Iterating over multiple runs - no new articles in spite of memoize=False
Issue by tomthebuzz
Wed Aug 8 14:30:59 2018
Originally opened as https://github.com/codelucas/newspaper/issues/605
Am getting towards the end of my wisdom: Whenever I manually start a new run over a portfolio of 10 sources and processing the articles I seem to be getting the correct number of articles. If however I execute the same code within an iterating "while TRUE:" loop with a 30-60 minute wait state and with the deletion of the original np.build() variables and with memoize_articles=False (in both Build() and Article() statements) I always seem to be getting only the articles from the initial run, no matter if the source has published new articles within the waiting time or not.

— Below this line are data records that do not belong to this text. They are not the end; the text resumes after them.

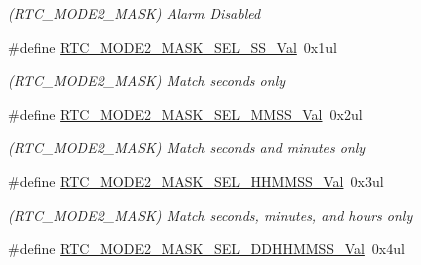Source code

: \begin{DoxyCompactItemize}
\begin{DoxyCompactList}\small\item\em (R\+T\+C\+\_\+\+M\+O\+D\+E2\+\_\+\+M\+A\+S\+K) Alarm Disabled \end{DoxyCompactList}\item 
\hypertarget{group___s_a_m_l21___r_t_c_gaf9fdace41ce544294152c18f4a54da24}{}\#define \hyperlink{group___s_a_m_l21___r_t_c_gaf9fdace41ce544294152c18f4a54da24}{R\+T\+C\+\_\+\+M\+O\+D\+E2\+\_\+\+M\+A\+S\+K\+\_\+\+S\+E\+L\+\_\+\+S\+S\+\_\+\+Val}~0x1ul\label{group___s_a_m_l21___r_t_c_gaf9fdace41ce544294152c18f4a54da24}

\begin{DoxyCompactList}\small\item\em (R\+T\+C\+\_\+\+M\+O\+D\+E2\+\_\+\+M\+A\+S\+K) Match seconds only \end{DoxyCompactList}\item 
\hypertarget{group___s_a_m_l21___r_t_c_ga03a70aab4146b9dc3c0d006a53ac8e49}{}\#define \hyperlink{group___s_a_m_l21___r_t_c_ga03a70aab4146b9dc3c0d006a53ac8e49}{R\+T\+C\+\_\+\+M\+O\+D\+E2\+\_\+\+M\+A\+S\+K\+\_\+\+S\+E\+L\+\_\+\+M\+M\+S\+S\+\_\+\+Val}~0x2ul\label{group___s_a_m_l21___r_t_c_ga03a70aab4146b9dc3c0d006a53ac8e49}

\begin{DoxyCompactList}\small\item\em (R\+T\+C\+\_\+\+M\+O\+D\+E2\+\_\+\+M\+A\+S\+K) Match seconds and minutes only \end{DoxyCompactList}\item 
\hypertarget{group___s_a_m_l21___r_t_c_ga1532e3d7070bf4153a7bb52edfe551c0}{}\#define \hyperlink{group___s_a_m_l21___r_t_c_ga1532e3d7070bf4153a7bb52edfe551c0}{R\+T\+C\+\_\+\+M\+O\+D\+E2\+\_\+\+M\+A\+S\+K\+\_\+\+S\+E\+L\+\_\+\+H\+H\+M\+M\+S\+S\+\_\+\+Val}~0x3ul\label{group___s_a_m_l21___r_t_c_ga1532e3d7070bf4153a7bb52edfe551c0}

\begin{DoxyCompactList}\small\item\em (R\+T\+C\+\_\+\+M\+O\+D\+E2\+\_\+\+M\+A\+S\+K) Match seconds, minutes, and hours only \end{DoxyCompactList}\item 
\hypertarget{group___s_a_m_l21___r_t_c_ga27f1ca1d54a34f2076fd1d03d2cee5bf}{}\#define \hyperlink{group___s_a_m_l21___r_t_c_ga27f1ca1d54a34f2076fd1d03d2cee5bf}{R\+T\+C\+\_\+\+M\+O\+D\+E2\+\_\+\+M\+A\+S\+K\+\_\+\+S\+E\+L\+\_\+\+D\+D\+H\+H\+M\+M\+S\+S\+\_\+\+Val}~0x4ul\label{group___s_a_m_l21___r_t_c_ga27f1ca1d54a34f2076fd1d03d2cee5bf}


\end{DoxyCompactItemize}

Anyone have made similar experiences and found a workable solution?
Comment by naivelogic
Mon Aug 27 02:14:17 2018
Yes, i am currently having the same problem. the only workable solution i could find was to manually go to the cache location of the feeds ~/newspaper_scraper/feed_category_cache and remove the files. i have yet to develop a solution to do this in the py function. Hope this helps.
Comment by codelucas
Mon Aug 27 07:07:48 2018
Thanks for filing this @tomthebuzz and also @naivelogic.
If what you guys are reporting is true then this seems to be a serious bug. I will try to reproduce but can you two also share the precise commands you ran to get this issue so I can verify? + what OS are you using
Comment by tomthebuzz
Mon Aug 27 08:32:27 2018
Hi Lucas,
unfortunately it does not reproduce constantly. While iterating in 10min intervals I have 7-8 out 10 that show this behavior and 2-3 that work as expected. It has improved somewhat since I have included catching download() errors via try / except. Will continue to monitor and revert as soon as I can report something more enlightening.
Cheers -Tom
Tom Debus
Managing Partner
Integration Alpha GmbH Fabrikstrasse 5 6330 Cham Switzerland
mobile: +41 79 335 38 42 email: [email protected]
www.integrationalpha.com
On 27 Aug 2018, at 09:08, Lucas Ou-Yang [email protected] wrote:
Thanks for filing this @tomthebuzz and also @naivelogic.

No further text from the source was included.